Our original thesis hinged on Boohoo overcoming its earlier ESG-related concerns to continue growing revenue above 20% per year, doing so as profitably as they had in the past. While the first point of the thesis looks to be on track, the second two are not. If the operational issues we’ve seen are short term in nature, then Mr Market is providing a wonderful opportunity to own a profitable, fast-growing business at a reasonable price. The stock price is now down 59% from our first purchase 15 months ago. We need to see more evidence of that or an even cheaper price. For now, we’ve decided to watch from the sidelines and have replaced it with another UK stock in which we have significantly more confidence.

Flutter Entertainment (LSE:FLTR) is a business we’ve long known well. It’s a global sports-betting and online-gaming company. Australians would be most familiar with its main local offering, Sportsbet. It has a similar positioning in the UK and Ireland throughPaddyPower and Betfair (which the Fund owned when it was listed). It also owns PokerStars, a market-leading online poker company, and recently announced the acquisition of Sisal, Italy’s leading online gambling company.
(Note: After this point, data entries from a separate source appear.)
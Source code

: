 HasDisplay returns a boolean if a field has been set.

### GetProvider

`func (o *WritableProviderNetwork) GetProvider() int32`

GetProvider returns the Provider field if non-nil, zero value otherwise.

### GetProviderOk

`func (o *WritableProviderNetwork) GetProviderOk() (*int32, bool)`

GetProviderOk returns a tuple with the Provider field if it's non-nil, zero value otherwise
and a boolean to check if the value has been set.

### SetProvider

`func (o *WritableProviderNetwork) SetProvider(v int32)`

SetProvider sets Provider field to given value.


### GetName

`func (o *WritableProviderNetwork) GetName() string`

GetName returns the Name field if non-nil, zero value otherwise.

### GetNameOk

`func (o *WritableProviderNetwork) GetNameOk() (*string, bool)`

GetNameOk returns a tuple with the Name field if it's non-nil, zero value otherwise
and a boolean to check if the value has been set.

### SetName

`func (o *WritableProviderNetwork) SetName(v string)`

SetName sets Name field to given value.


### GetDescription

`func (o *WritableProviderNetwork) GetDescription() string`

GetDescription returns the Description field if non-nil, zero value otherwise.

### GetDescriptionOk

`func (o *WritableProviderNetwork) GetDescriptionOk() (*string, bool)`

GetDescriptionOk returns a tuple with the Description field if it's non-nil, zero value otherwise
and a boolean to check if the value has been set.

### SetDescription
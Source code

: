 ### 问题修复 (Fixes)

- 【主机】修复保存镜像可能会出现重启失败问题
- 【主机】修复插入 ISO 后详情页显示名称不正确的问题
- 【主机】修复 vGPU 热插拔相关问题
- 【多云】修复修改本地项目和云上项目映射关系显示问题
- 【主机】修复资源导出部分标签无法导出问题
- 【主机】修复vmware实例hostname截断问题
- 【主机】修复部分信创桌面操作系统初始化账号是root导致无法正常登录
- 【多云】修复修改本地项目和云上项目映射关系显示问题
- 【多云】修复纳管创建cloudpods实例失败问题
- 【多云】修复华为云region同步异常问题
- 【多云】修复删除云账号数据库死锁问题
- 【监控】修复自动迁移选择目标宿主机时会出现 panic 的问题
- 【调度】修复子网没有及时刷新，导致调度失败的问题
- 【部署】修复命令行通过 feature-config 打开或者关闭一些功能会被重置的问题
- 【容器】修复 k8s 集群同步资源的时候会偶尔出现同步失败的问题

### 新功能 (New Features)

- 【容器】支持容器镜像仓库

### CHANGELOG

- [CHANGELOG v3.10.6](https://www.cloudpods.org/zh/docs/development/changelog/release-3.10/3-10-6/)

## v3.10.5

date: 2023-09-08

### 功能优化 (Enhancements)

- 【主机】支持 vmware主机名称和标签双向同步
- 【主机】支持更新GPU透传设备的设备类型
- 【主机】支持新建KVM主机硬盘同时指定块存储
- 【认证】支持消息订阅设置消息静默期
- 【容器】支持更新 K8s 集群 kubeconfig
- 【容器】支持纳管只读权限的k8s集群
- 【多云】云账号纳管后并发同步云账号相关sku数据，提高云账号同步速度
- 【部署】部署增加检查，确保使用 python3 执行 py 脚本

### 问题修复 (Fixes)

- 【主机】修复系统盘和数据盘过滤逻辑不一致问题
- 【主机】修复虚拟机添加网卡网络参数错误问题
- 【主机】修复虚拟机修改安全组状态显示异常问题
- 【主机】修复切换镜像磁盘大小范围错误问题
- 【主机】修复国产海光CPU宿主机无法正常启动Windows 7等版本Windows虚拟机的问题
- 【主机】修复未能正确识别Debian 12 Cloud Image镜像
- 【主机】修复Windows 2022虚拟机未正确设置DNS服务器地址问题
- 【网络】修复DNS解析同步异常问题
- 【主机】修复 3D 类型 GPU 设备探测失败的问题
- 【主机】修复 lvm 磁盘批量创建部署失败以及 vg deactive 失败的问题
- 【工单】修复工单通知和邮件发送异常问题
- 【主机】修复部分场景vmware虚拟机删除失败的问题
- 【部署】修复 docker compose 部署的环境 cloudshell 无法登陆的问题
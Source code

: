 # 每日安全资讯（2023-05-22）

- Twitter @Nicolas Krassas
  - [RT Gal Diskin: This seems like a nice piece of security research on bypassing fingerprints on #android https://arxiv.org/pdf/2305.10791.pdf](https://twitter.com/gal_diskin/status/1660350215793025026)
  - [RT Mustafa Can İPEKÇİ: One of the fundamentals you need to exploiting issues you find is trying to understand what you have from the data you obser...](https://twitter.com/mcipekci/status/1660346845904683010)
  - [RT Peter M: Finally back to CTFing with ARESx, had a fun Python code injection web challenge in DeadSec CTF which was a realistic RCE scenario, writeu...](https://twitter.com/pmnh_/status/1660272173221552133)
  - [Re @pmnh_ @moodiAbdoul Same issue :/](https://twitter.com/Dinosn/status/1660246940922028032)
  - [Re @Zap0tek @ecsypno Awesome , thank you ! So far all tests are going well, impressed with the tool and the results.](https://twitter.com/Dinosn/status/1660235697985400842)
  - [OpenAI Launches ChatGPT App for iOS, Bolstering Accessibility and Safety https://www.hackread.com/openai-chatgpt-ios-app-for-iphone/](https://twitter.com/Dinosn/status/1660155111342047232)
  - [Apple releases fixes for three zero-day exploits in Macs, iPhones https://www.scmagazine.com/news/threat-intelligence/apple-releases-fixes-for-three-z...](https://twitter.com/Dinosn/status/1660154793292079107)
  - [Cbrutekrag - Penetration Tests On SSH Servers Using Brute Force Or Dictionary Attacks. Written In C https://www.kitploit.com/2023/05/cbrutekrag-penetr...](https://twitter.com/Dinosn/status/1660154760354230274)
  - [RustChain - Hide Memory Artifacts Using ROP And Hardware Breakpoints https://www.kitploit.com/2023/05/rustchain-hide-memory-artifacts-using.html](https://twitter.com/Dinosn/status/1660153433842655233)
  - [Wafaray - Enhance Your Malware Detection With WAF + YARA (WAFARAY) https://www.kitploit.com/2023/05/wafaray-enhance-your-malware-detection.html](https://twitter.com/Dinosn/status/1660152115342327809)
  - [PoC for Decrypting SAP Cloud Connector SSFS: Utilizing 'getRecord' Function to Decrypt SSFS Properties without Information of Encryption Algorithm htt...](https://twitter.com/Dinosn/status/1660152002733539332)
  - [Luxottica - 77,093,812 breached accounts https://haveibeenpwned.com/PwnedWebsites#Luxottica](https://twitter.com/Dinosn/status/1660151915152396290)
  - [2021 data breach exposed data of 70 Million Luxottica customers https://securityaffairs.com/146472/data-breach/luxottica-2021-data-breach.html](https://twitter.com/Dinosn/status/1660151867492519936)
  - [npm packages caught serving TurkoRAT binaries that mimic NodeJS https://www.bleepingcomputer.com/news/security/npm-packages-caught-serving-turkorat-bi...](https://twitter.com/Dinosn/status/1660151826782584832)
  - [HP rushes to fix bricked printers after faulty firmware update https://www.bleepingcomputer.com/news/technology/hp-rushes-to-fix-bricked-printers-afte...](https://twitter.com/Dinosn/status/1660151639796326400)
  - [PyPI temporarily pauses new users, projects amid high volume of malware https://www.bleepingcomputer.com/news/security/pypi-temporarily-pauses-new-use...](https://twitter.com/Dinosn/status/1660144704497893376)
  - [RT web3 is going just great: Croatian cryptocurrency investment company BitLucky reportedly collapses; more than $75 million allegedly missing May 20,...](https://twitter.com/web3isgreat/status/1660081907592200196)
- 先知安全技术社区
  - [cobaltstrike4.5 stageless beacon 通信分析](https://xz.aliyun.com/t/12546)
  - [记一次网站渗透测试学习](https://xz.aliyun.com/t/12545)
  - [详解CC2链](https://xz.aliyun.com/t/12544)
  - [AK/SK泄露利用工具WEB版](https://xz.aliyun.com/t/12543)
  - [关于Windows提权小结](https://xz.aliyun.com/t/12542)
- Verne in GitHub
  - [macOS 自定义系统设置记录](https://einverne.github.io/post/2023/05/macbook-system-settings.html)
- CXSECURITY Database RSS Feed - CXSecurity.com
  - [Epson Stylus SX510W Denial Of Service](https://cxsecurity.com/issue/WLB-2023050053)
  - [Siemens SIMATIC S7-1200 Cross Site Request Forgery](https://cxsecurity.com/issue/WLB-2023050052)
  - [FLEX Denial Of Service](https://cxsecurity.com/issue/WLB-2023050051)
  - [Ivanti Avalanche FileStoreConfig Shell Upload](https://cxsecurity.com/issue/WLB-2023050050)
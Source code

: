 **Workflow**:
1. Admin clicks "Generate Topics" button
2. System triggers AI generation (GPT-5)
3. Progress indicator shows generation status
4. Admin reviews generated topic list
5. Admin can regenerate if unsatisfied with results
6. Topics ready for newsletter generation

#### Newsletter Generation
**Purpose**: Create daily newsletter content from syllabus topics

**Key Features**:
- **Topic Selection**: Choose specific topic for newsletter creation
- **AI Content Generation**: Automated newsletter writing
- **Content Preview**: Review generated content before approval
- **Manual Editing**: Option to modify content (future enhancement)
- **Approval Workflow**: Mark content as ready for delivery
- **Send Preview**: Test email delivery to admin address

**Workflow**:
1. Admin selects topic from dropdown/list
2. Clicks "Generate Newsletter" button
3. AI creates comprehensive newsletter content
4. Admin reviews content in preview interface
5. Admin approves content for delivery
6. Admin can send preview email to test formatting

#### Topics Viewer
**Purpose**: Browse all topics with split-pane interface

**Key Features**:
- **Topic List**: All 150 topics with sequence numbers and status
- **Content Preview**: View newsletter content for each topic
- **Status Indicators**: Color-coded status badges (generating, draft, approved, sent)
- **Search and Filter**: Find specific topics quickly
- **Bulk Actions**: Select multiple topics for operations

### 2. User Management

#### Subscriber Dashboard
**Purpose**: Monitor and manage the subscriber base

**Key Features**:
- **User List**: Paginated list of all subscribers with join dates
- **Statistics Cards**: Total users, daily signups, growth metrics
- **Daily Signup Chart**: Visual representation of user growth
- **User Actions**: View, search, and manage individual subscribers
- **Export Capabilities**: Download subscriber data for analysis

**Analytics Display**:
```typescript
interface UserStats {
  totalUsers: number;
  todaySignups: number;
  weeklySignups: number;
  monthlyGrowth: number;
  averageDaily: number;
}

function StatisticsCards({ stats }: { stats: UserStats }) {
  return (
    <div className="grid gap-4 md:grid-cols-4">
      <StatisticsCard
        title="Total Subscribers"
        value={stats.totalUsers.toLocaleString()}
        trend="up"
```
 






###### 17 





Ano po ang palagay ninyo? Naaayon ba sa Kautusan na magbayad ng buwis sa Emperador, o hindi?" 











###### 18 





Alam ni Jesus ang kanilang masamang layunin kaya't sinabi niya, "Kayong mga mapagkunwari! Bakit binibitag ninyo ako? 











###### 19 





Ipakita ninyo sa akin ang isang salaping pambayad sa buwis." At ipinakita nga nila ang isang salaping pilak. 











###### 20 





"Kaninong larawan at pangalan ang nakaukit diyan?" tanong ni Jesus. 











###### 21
More valuable than all of these, though, is its leading position in the more nascent US sports-betting market via FanDuel.  

Along with competitor DraftKings, FanDuel received an unbelievably valuable free kick versus other players in the industry, which stems from their history as the leading fantasy sports companies. When US states began legalising sports betting, other industry players had to build a customer database from scratch, meaning lots of expensive marketing. However, DraftKings and FanDuel already had a very long database of highly qualified sports nuts to whom, at almost no cost, they could market. But unlike DraftKings, FanDuel is part of an international juggernaut that brings immense knowhow in conventional marketing, upsell, technology and product development and this is reflected in market share differences.

We know from experience in Australia that this is an industry where the market leader wins an outsized share of the spoils. It can spend more absolute dollars on marketing, technology and product development than competitors, while spending a lower percentage of revenues.

Two years ago we did very well from owning backend system provider GAN Limited (NASDAQ:GAN), whose biggest customer was FanDuel. Back then, it was our theory that FanDuel could build a market-leading position. Today, that’s a fact. Since then, it’s achieved higher market share than we predicted in a market that’s growing faster than first anticipated.

In the US, FanDuel has a market-leading share in excess of 40% in each of the six biggest sports-betting states (excluding the historical gambling state of Nevada). That bodes well for the states still to legalise sports-betting and online gaming. Our variant perception revolves around the market underestimating the immense difference in profit potential between market leader and second place. We also think the American market can grow strongly for years longer than most analysts have in their models. If our expectations prove realistic, market-leading positions outside North America may give us some good downside protection from today’s share price, heavily discounted over the past six months.

An attractive platform for 2022

Through share price falls and active rebalancing, the smaller, growthier part of the portfolio has shrunk versus other types of investments. We’ve been decreasing rather than increasing exposure and aren’t currently rushing out to buy more. There are mild echoes of the year 2000, when value outperformed growth for half a decade. That’s not a prediction, rather an observation that there’s no reason share price falls have to stop at fair value. We have the dry powder needed to participate if things become ridiculous.